Without going into spoiler territory, the start of the game finds Agnes as the new pope of the Crystal Orthodoxy, Edea as the next Grand Marshal of Eternia in training, and Tiz asleep in a fish tank. You begin the game playing as the Three Cavaliers of the Crystal Orthodoxy, which is comprised of Yew, Jeanne, and Nikolai. Through a series of events, you lose Jeanne and Nikolai, at which point Yew joins up with Edea, a newly awakened Tiz, and a lady from the moon known as Magnolia. Together, they fight to bring down the Kaiser Oblivion and the dark powers behind him.

I abhorred Yew, Jeanne, Nikolai, and Magnolia in the demo, and I could not imagine having to play these four characters for a whole game. However, Bravely Second does what the Bravely series seems to do so well, and it made me care deeply for all four of them. I was actually really emotionally invested in all of these characters by the end.

Despite the fact that there were a lot of repetitive moments and things that don’t quite get explained, I really enjoyed the story. There is a lot of focus on the events that led up to the first game, as well as more about the realm the fairies come from. It’s also basically all one big love story, and what can I say? I’m a sucker for a good, well told love story.

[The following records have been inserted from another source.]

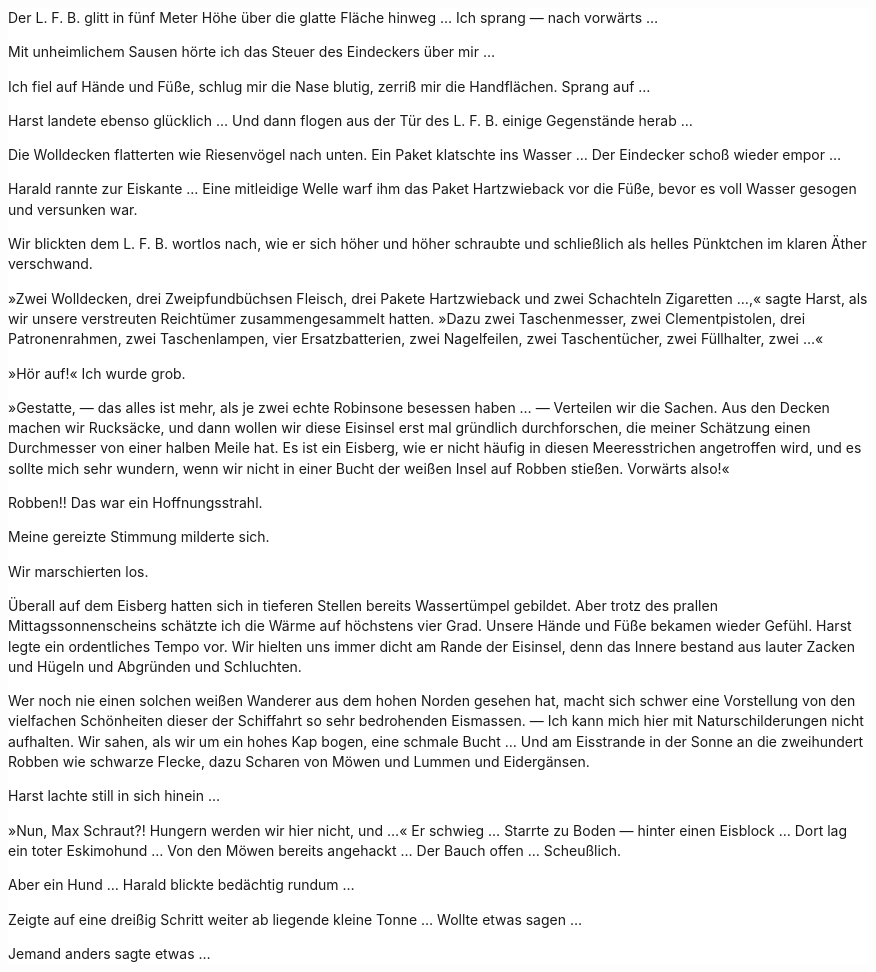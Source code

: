 Der L. F. B. glitt in fünf Meter Höhe über die glatte Fläche hinweg … Ich sprang — nach vorwärts …

Mit unheimlichem Sausen hörte ich das Steuer des Eindeckers über mir …

Ich fiel auf Hände und Füße, schlug mir die Nase blutig, zerriß mir die Handflächen. Sprang auf …

Harst landete ebenso glücklich … Und dann flogen aus der Tür des L. F. B. einige Gegenstände herab …

Die Wolldecken flatterten wie Riesenvögel nach unten. Ein Paket klatschte ins Wasser … Der Eindecker schoß wieder empor …

Harald rannte zur Eiskante … Eine mitleidige Welle warf ihm das Paket Hartzwieback vor die Füße, bevor es voll Wasser gesogen und versunken war.

Wir blickten dem L. F. B. wortlos nach, wie er sich höher und höher schraubte und schließlich als helles Pünktchen im klaren Äther verschwand.

»Zwei Wolldecken, drei Zweipfundbüchsen Fleisch, drei Pakete Hartzwieback und zwei Schachteln Zigaretten …,« sagte Harst, als wir unsere verstreuten Reichtümer zusammengesammelt hatten. »Dazu zwei Taschenmesser, zwei Clementpistolen, drei Patronenrahmen, zwei Taschenlampen, vier Ersatzbatterien, zwei Nagelfeilen, zwei Taschentücher, zwei Füllhalter, zwei …«

»Hör auf!« Ich wurde grob.

»Gestatte, — das alles ist mehr, als je zwei echte Robinsone besessen haben … — Verteilen wir die Sachen. Aus den Decken machen wir Rucksäcke, und dann wollen wir diese Eisinsel erst mal gründlich durchforschen, die meiner Schätzung einen Durchmesser von einer halben Meile hat. Es ist ein Eisberg, wie er nicht häufig in diesen Meeresstrichen angetroffen wird, und es sollte mich sehr wundern, wenn wir nicht in einer Bucht der weißen Insel auf Robben stießen. Vorwärts also!«

Robben!! Das war ein Hoffnungsstrahl.

Meine gereizte Stimmung milderte sich.

Wir marschierten los.

Überall auf dem Eisberg hatten sich in tieferen Stellen bereits Wassertümpel gebildet. Aber trotz des prallen Mittagssonnenscheins schätzte ich die Wärme auf höchstens vier Grad. Unsere Hände und Füße bekamen wieder Gefühl. Harst legte ein ordentliches Tempo vor. Wir hielten uns immer dicht am Rande der Eisinsel, denn das Innere bestand aus lauter Zacken und Hügeln und Abgründen und Schluchten.

Wer noch nie einen solchen weißen Wanderer aus dem hohen Norden gesehen hat, macht sich schwer eine Vorstellung von den vielfachen Schönheiten dieser der Schiffahrt so sehr bedrohenden Eismassen. — Ich kann mich hier mit Naturschilderungen nicht aufhalten. Wir sahen, als wir um ein hohes Kap bogen, eine schmale Bucht … Und am Eisstrande in der Sonne an die zweihundert Robben wie schwarze Flecke, dazu Scharen von Möwen und Lummen und Eidergänsen.

Harst lachte still in sich hinein …

»Nun, Max Schraut?! Hungern werden wir hier nicht, und …« Er schwieg … Starrte zu Boden — hinter einen Eisblock … Dort lag ein toter Eskimohund … Von den Möwen bereits angehackt … Der Bauch offen … Scheußlich.

Aber ein Hund … Harald blickte bedächtig rundum …

Zeigte auf eine dreißig Schritt weiter ab liegende kleine Tonne … Wollte etwas sagen …

Jemand anders sagte etwas …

I also loved getting to explore more about the characters from the first game, namely, the asterisk holders. Getting to explore their histories and personalities in a whole new way was an absolute delight. I really loved most all of the new characters, too. This game did a fabulous job of creating individuals I cared about even when the story itself may not have been as strong as it could have been.

Also, you only go back in time once this time around, so hey! That’s way better than the first game. However, I will say that I don’t feel like what you need to do in order to go back in time is readily apparent. I cheated a little and used a walkthrough at that point, so maybe I’m wrong and I just didn’t look hard enough. Just know there is a trick to it, and if you do it wrong, you could wind up “going back in time” more than the once that is necessary.

When it comes to atmosphere, all there really is to talk about is the soundtrack and voice acting. Soundtrack was actually really good. It definitely played on the emotions. The voice acting, however, was slightly hit or miss. I can’t say anything was actually bad, per say, but some of it was super over the top and corny. One could argue that that’s in line with the feel of these games, but it really wasn’t necessary. There were several times that the excessiveness of the voice acting took me completely out of the experience. I found myself very often just pushing buttons through dialogue because the voices were getting on my nerves.

Also, puns. All the puns. In the world. They are all in this game. It was funny at first, then incredibly annoying, and by the end I think the part of my soul that was capable of caring about them was sufficiently trampled to death.

Final Thoughts

Bravely Second was a super fun game that definitely kept my love of the series going strong. However, it is not a good introduction to the series. The game relies very heavily on you having played the first game, not necessarily because of story, but more in just the sense of giving you something to care about. Like I said, the game does a great job of crafting individuals to invest in, but there’s a lot of emotion and investment that also comes with having played the first game. I think if you’re missing that investment, Bravely Second will fall completely flat for you.

Over all, if you played the first game and liked it, I think you’re sure to enjoy this one. However, if you were hoping to jump into the series on game two, you may need to rethink that approach.